2007-10-13

Easy remote access with Thunar

Update: This is deprecated in favor of gvfs.

Networking support is a hot topic in Thunar, and the most probable answer to a user will be one of the many FUSE tools. For Samba you can use fusesmb. For fish protocol and the like you can use sshfs. The benefit of a FUSE tool is that your remote data is accessible as it were on your file system. This results in the fact that all your applications can access the data, and not only the applications that implement a special API. There is never a need for high privilege, so every user can mount remote data from machines where they already have access. To unmount a fuse file system use the command “fusermount -u /mount/point”.

Fusesmb

Here is a little usage example for fusesmb to show how easy it works.
% fusesmb samba
% ls samba
WORKGROUP MASSONNET
% ls samba/MASSONNET
M8T
% ls samba/MASSONNET/M8T
share music movies cdrom
And if the listed networks are empty or outdated run the fusesmb.cache command:
% fusesmb.cache samba

Sshfs(.sh)

As a prerequisite use an authentication with keys — there are tons of HOWTOs for that and I just picked up that one — otherwise you will be prompted for your password and this is a no-go for a Thunar custom action, unless you set up ssh-askpass…
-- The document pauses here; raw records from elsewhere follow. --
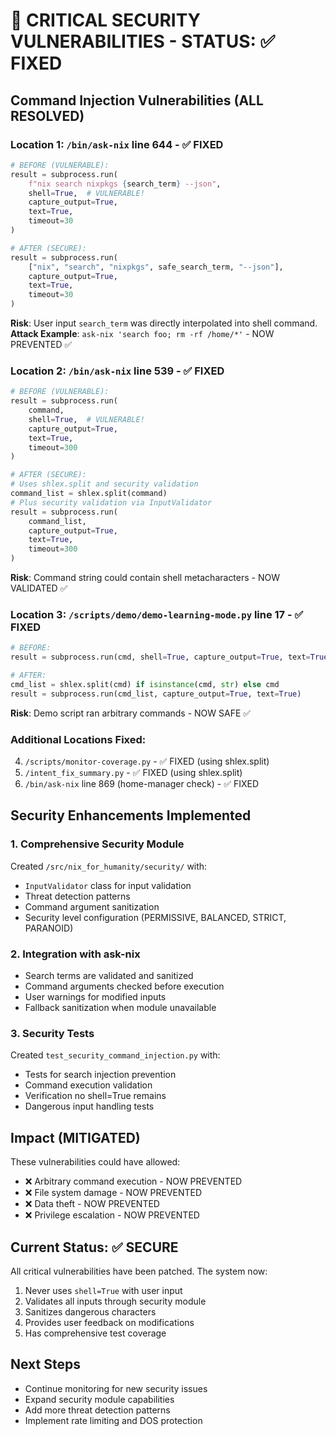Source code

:# 🚨 CRITICAL SECURITY VULNERABILITIES - STATUS: ✅ FIXED

## Command Injection Vulnerabilities (ALL RESOLVED)

### Location 1: `/bin/ask-nix` line 644 - ✅ FIXED
```python
# BEFORE (VULNERABLE):
result = subprocess.run(
    f"nix search nixpkgs {search_term} --json",
    shell=True,  # VULNERABLE!
    capture_output=True,
    text=True,
    timeout=30
)

# AFTER (SECURE):
result = subprocess.run(
    ["nix", "search", "nixpkgs", safe_search_term, "--json"],
    capture_output=True,
    text=True,
    timeout=30
)
```

**Risk**: User input `search_term` was directly interpolated into shell command.
**Attack Example**: `ask-nix 'search foo; rm -rf /home/*'` - NOW PREVENTED ✅

### Location 2: `/bin/ask-nix` line 539 - ✅ FIXED
```python
# BEFORE (VULNERABLE):
result = subprocess.run(
    command,
    shell=True,  # VULNERABLE!
    capture_output=True,
    text=True,
    timeout=300
)

# AFTER (SECURE):
# Uses shlex.split and security validation
command_list = shlex.split(command)
# Plus security validation via InputValidator
result = subprocess.run(
    command_list,
    capture_output=True,
    text=True,
    timeout=300
)
```

**Risk**: Command string could contain shell metacharacters - NOW VALIDATED ✅

### Location 3: `/scripts/demo/demo-learning-mode.py` line 17 - ✅ FIXED
```python
# BEFORE:
result = subprocess.run(cmd, shell=True, capture_output=True, text=True)

# AFTER:
cmd_list = shlex.split(cmd) if isinstance(cmd, str) else cmd
result = subprocess.run(cmd_list, capture_output=True, text=True)
```

**Risk**: Demo script ran arbitrary commands - NOW SAFE ✅

### Additional Locations Fixed:
4. `/scripts/monitor-coverage.py` - ✅ FIXED (using shlex.split)
5. `/intent_fix_summary.py` - ✅ FIXED (using shlex.split)
6. `/bin/ask-nix` line 869 (home-manager check) - ✅ FIXED

## Security Enhancements Implemented

### 1. Comprehensive Security Module
Created `/src/nix_for_humanity/security/` with:
- `InputValidator` class for input validation
- Threat detection patterns
- Command argument sanitization
- Security level configuration (PERMISSIVE, BALANCED, STRICT, PARANOID)

### 2. Integration with ask-nix
- Search terms are validated and sanitized
- Command arguments checked before execution
- User warnings for modified inputs
- Fallback sanitization when module unavailable

### 3. Security Tests
Created `test_security_command_injection.py` with:
- Tests for search injection prevention
- Command execution validation
- Verification no shell=True remains
- Dangerous input handling tests

## Impact (MITIGATED)

These vulnerabilities could have allowed:
- ❌ Arbitrary command execution - NOW PREVENTED
- ❌ File system damage - NOW PREVENTED
- ❌ Data theft - NOW PREVENTED
- ❌ Privilege escalation - NOW PREVENTED

## Current Status: ✅ SECURE

All critical vulnerabilities have been patched. The system now:
1. Never uses `shell=True` with user input
2. Validates all inputs through security module
3. Sanitizes dangerous characters
4. Provides user feedback on modifications
5. Has comprehensive test coverage

## Next Steps
- Continue monitoring for new security issues
- Expand security module capabilities
- Add more threat detection patterns
- Implement rate limiting and DOS protection
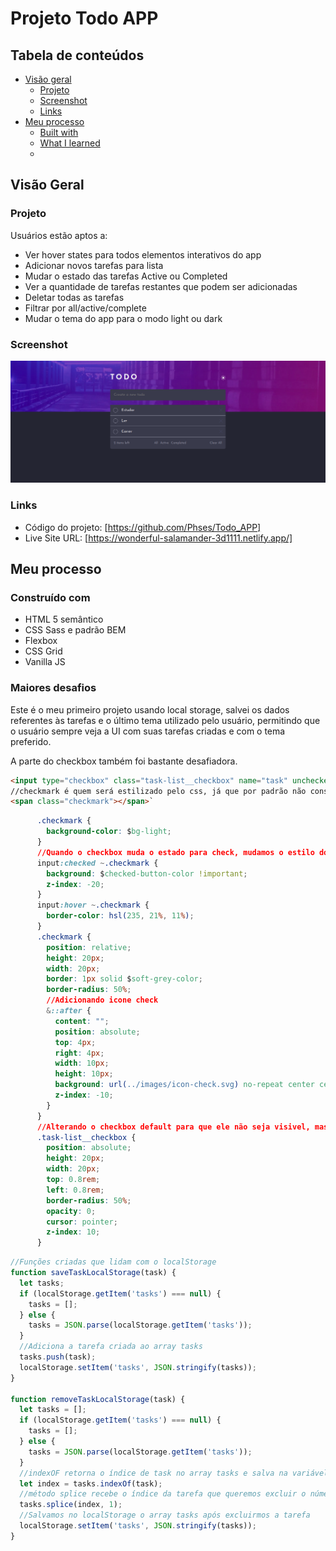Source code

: # Projeto Todo APP


## Tabela de conteúdos

- [Visão geral](#visão-geral)
  - [Projeto](#projeto)
  - [Screenshot](#screenshot)
  - [Links](#links)
- [Meu processo](#meu-processo)
  - [Built with](#built-with)
  - [What I learned](#what-i-learned)
  - 


## Visão Geral

### Projeto

Usuários estão aptos a:

- Ver hover states para todos elementos interativos do app
- Adicionar novos tarefas para lista
- Mudar o estado das tarefas Active ou Completed
- Ver a quantidade de tarefas restantes que podem ser adicionadas
- Deletar todas as tarefas
- Filtrar por all/active/complete 
- Mudar o tema do app para o modo light ou dark 

### Screenshot

![](./app.png)


### Links

- Código do projeto: [https://github.com/Phses/Todo_APP]
- Live Site URL: [https://wonderful-salamander-3d1111.netlify.app/]

## Meu processo

### Construído com

- HTML 5 semântico 
- CSS Sass e padrão BEM
- Flexbox
- CSS Grid
- Vanilla JS

### Maiores desafios

Este é o meu primeiro projeto usando local storage, salvei os dados referentes às tarefas e o último tema utilizado pelo usuário, permitindo que o usuário sempre veja a UI com suas tarefas criadas e com o tema preferido.

A parte do checkbox também foi bastante desafiadora.

```html
<input type="checkbox" class="task-list__checkbox" name="task" unchecked> 
//checkmark é quem será estilizado pelo css, já que por padrão não conseguimos estilizar o checkbox default
<span class="checkmark"></span>`
```
```css
      .checkmark {
        background-color: $bg-light;
      }
      //Quando o checkbox muda o estado para check, mudamos o estilo do checkmark, que é quem esta sendo estilizado
      input:checked ~.checkmark {
        background: $checked-button-color !important;
        z-index: -20;
      }
      input:hover ~.checkmark {
        border-color: hsl(235, 21%, 11%);
      }
      .checkmark {
        position: relative;
        height: 20px;
        width: 20px;
        border: 1px solid $soft-grey-color;
        border-radius: 50%;
        //Adicionando icone check
        &::after {
          content: "";
          position: absolute;
          top: 4px;
          right: 4px;
          width: 10px;
          height: 10px;
          background: url(../images/icon-check.svg) no-repeat center center/cover;
          z-index: -10;
        }
      }
      //Alterando o checkbox default para que ele não seja visivel, mas clicavel
      .task-list__checkbox {
        position: absolute;
        height: 20px;
        width: 20px;
        top: 0.8rem;
        left: 0.8rem;
        border-radius: 50%;
        opacity: 0;
        cursor: pointer;
        z-index: 10;
      }
```
```js
//Funções criadas que lidam com o localStorage
function saveTaskLocalStorage(task) {
  let tasks;
  if (localStorage.getItem('tasks') === null) {
    tasks = [];
  } else {
    tasks = JSON.parse(localStorage.getItem('tasks'));
  }
  //Adiciona a tarefa criada ao array tasks
  tasks.push(task);
  localStorage.setItem('tasks', JSON.stringify(tasks));
}

function removeTaskLocalStorage(task) {
  let tasks = [];
  if (localStorage.getItem('tasks') === null) {
    tasks = [];
  } else {
    tasks = JSON.parse(localStorage.getItem('tasks'));
  }
  //indexOF retorna o índice de task no array tasks e salva na variável index
  let index = tasks.indexOf(task);
  //método splice recebe o índice da tarefa que queremos excluir o número de itens do array que queremos excluir a partir daquele índice.
  tasks.splice(index, 1);
  //Salvamos no localStorage o array tasks após excluirmos a tarefa
  localStorage.setItem('tasks', JSON.stringify(tasks));
}
```
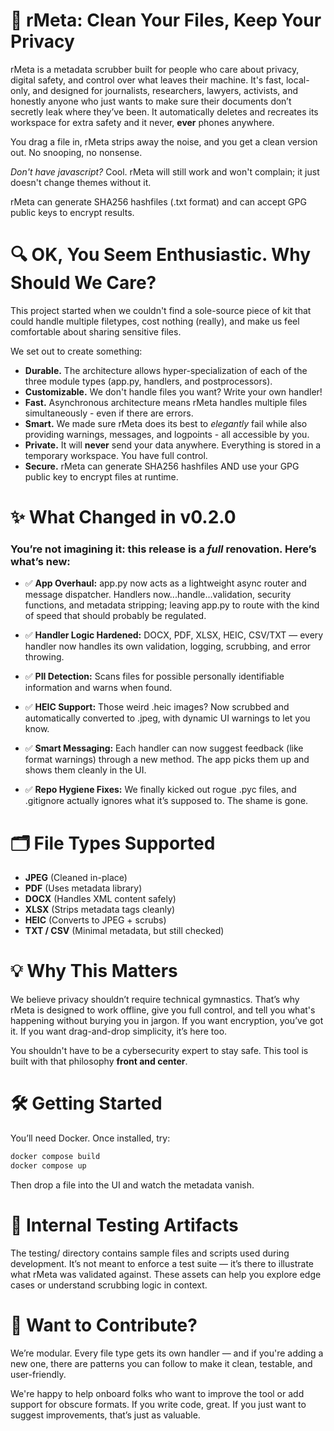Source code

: # 🧼 rMeta: Clean Your Files, Keep Your Privacy

rMeta is a metadata scrubber built for people who care about privacy, digital safety, and control over what leaves their machine. It's fast, local-only, and designed for journalists, researchers, lawyers, activists, and honestly anyone who just wants to make sure their documents don’t secretly leak where they’ve been.  It automatically deletes and recreates its workspace for extra safety and it never, **ever** phones anywhere.

You drag a file in, rMeta strips away the noise, and you get a clean version out. No snooping, no nonsense.

*Don't have javascript?*  Cool.  rMeta will still work and won't complain; it just doesn't change themes without it.  

rMeta can generate SHA256 hashfiles (.txt format) and can accept GPG public keys to encrypt results. 
# 🔍 OK, You Seem Enthusiastic.  Why Should We Care?
This project started when we couldn't find a sole-source piece of kit that could handle multiple filetypes, cost nothing (really), and make us feel comfortable about sharing sensitive files.  

We set out to create something:
- **Durable.**  The architecture allows hyper-specialization of each of the three module types (app.py, handlers, and postprocessors).
- **Customizable.**  We don't handle files you want?  Write your own handler!  
- **Fast.** Asynchronous architecture means rMeta handles multiple files simultaneously - even if there are errors.
- **Smart.** We made sure rMeta does its best to *elegantly* fail while also providing warnings, messages, and logpoints - all accessible by you.
- **Private.** It will **never** send your data anywhere.  Everything is stored in a temporary workspace.  You have full control.
- **Secure.** rMeta can generate SHA256 hashfiles AND use your GPG public key to encrypt files at runtime.  
# ✨ What Changed in v0.2.0

### You’re not imagining it: this release is a *full* renovation. Here’s what’s new:
- ✅ **App Overhaul:** app.py now acts as a lightweight async router and message dispatcher. Handlers now...handle...validation, security functions, and metadata stripping; leaving app.py to route with the kind of speed that should probably be regulated.
- ✅ **Handler Logic Hardened:** DOCX, PDF, XLSX, HEIC, CSV/TXT — every handler now handles its own validation, logging, scrubbing, and error throwing.
- ✅ **PII Detection:** Scans files for possible personally identifiable information and warns when found.

- ✅ **HEIC Support:** Those weird .heic images? Now scrubbed and automatically converted to .jpeg, with dynamic UI warnings to let you know.

- ✅ **Smart Messaging:** Each handler can now suggest feedback (like format warnings) through a new method. The app picks them up and shows them cleanly in the UI.

- ✅ **Repo Hygiene Fixes:** We finally kicked out rogue .pyc files, and .gitignore actually ignores what it’s supposed to. The shame is gone.

# 🗂️ File Types Supported
- **JPEG** (Cleaned in-place)
- **PDF** (Uses metadata library)
- **DOCX** (Handles XML content safely)
- **XLSX** (Strips metadata tags cleanly)
- **HEIC** (Converts to JPEG + scrubs)
- **TXT / CSV** (Minimal metadata, but still checked)
# 💡 Why This Matters

We believe privacy shouldn’t require technical gymnastics. That’s why rMeta is designed to work offline, give you full control, and tell you what's happening without burying you in jargon. If you want encryption, you’ve got it. If you want drag-and-drop simplicity, it’s here too.

You shouldn't have to be a cybersecurity expert to stay safe. This tool is built with that philosophy **front and center**.
# 🛠️ Getting Started

You’ll need Docker. Once installed, try:

```bash
docker compose build
docker compose up
```
Then drop a file into the UI and watch the metadata vanish.
# 🧪 Internal Testing Artifacts

The testing/ directory contains sample files and scripts used during development. It’s not meant to enforce a test suite — it’s there to illustrate what rMeta was validated against. These assets can help you explore edge cases or understand scrubbing logic in context.
# 🌱 Want to Contribute?

We’re modular. Every file type gets its own handler — and if you're adding a new one, there are patterns you can follow to make it clean, testable, and user-friendly.

We're happy to help onboard folks who want to improve the tool or add support for obscure formats. If you write code, great. If you just want to suggest improvements, that’s just as valuable.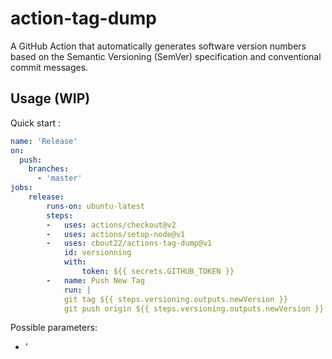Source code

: # action-tag-dump
A GitHub Action that automatically generates software version numbers based on the Semantic Versioning (SemVer) specification and conventional commit messages.

## Usage (WIP)

Quick start :

```yaml
name: 'Release'
on:
  push:
    branches:
      - 'master'
jobs:
    release:
        runs-on: ubuntu-latest
        steps:
        -   uses: actions/checkout@v2
        -   uses: actions/setup-node@v1
        -   uses: cbout22/actions-tag-dump@v1
            id: versionning
            with:
                token: ${{ secrets.GITHUB_TOKEN }}
        -   name: Push New Tag
            run: |
            git tag ${{ steps.versioning.outputs.newVersion }}
            git push origin ${{ steps.versioning.outputs.newVersion }}
```

Possible parameters:

- '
Sshfs works as simple as “sshfs user@host: /mount/point” to mount the home directory from user on host. I arranged me a tricky Shell script to ease the mount even more. The script takes the hostname — the SSH server — and no further arguments. The hostname is also used as mount point, so you can basically have one directory with several sub-directories, each named after your remote hosts. If the mount point doesn't exist it is created on the fly.
% sshfs.sh /sshfs/m8t
% sshfs.sh /sshfs/someuser@funkyhost
% sshfs.sh myhost.mine.nu

Thunar's Custom Actions

Thanks to the custom actions in Thunar, you can implement a lot of features on your own. I use the sshfs wrapper script to mount remote hosts. See how easy it is to set the next custom action up:


The custom action simply calls “sshfs.sh %n” with the name of the directory. To unmount, you would create a custom action with the command “fusermount -u %f”.